Le MIN, inspiré par la Révolution islamique en Iran à la fin des années 1970, est aujourd’hui encore proche de Téhéran et rencontre une grande hostilité au Nigeria, où l’élite musulmane sunnite ne cache pas ses affinités avec l’Arabie saoudite. Le mouvement a été interdit par les autorités en 2019.

Ses manifestations sont régulièrement matées dans le sang.

– « Victoire de la persévérance » –

« Ce jugement ne leur donne pas seulement raison, ainsi qu’à tous les membres du MIN au Nigeria, mais il est aussi une victoire de la persévérance face à l’extrême persécution », a réagi le mouvement dans un communiqué.

« C’est une victoire de la vérité et de la justice contre la tyrannie et l’impunité », selon le communiqué.

L’organisation de défense des droits humains Amnesty International a dénoncé sur Twitter la « détention illégale » du cheikh Zakzaky, se demandant si elle ne s’inscrivait pas dans une « tentative pour dissimuler les crimes atroces commis par les membres des forces de sécurité à Zaria en décembre 2015 qui ont fait des centaines morts ».

L’armée nigériane avait alors accusé les membres du MIN de vouloir tendre une embuscade au chef de l’armée à Zaria.

Outres les près de 350 chiites, la plupart non armés, tués et enterrés dans des fosses communes par des militaires, des centaines d’autres avaient été arrêtés.

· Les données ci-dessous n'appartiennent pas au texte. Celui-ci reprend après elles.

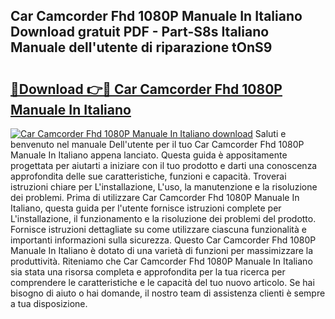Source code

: ## Car Camcorder Fhd 1080P Manuale In Italiano Download gratuit PDF - Part-S8s Italiano Manuale dell'utente di riparazione tOnS9

# <h2><a href="http://dfe99r.blite.top/?on=Car+Camcorder+Fhd+1080P+Manuale+In+Italiano">🔗Download 👉🔴 Car Camcorder Fhd 1080P Manuale In Italiano</a></h2>

[![Car Camcorder Fhd 1080P Manuale In Italiano download](https://i.imgur.com/lujVjoI.png)](http://dfe99r.blite.top/?on=Car+Camcorder+Fhd+1080P+Manuale+In+Italiano)
Saluti e benvenuto nel manuale Dell'utente per il tuo Car Camcorder Fhd 1080P Manuale In Italiano appena lanciato. Questa guida è appositamente progettata per aiutarti a iniziare con il tuo prodotto e darti una conoscenza approfondita delle sue caratteristiche, funzioni e capacità. Troverai istruzioni chiare per L'installazione, L'uso, la manutenzione e la risoluzione dei problemi. Prima di utilizzare Car Camcorder Fhd 1080P Manuale In Italiano, questa guida per l'utente fornisce istruzioni complete per L'installazione, il funzionamento e la risoluzione dei problemi del prodotto. Fornisce istruzioni dettagliate su come utilizzare ciascuna funzionalità e importanti informazioni sulla sicurezza. Questo Car Camcorder Fhd 1080P Manuale In Italiano è dotato di una varietà di funzioni per massimizzare la produttività. Riteniamo che Car Camcorder Fhd 1080P Manuale In Italiano sia stata una risorsa completa e approfondita per la tua ricerca per comprendere le caratteristiche e le capacità del tuo nuovo articolo. Se hai bisogno di aiuto o hai domande, il nostro team di assistenza clienti è sempre a tua disposizione.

Un rapport officiel de l’Etat de Kaduna avait par la suite reconnu que l’armée avait agi de manière disproportionnée et que les militaires impliqués devaient être punis, mais aucun n’a jamais été poursuivi.

En 2019, plus d’une centaine de détenus avaient déjà été libérés, puis en février 2020, plus de 80 autres, mais M. Zakzaky et sa femme étaient toujours derrière les barreaux.

La minorité chiite nigériane compterait quelque 4 millions de fidèles, sur 80 à 85 millions de musulmans au Nigeria, pays le plus peuplé d’Afrique. Le Sud du pays est lui majoritairement chrétien.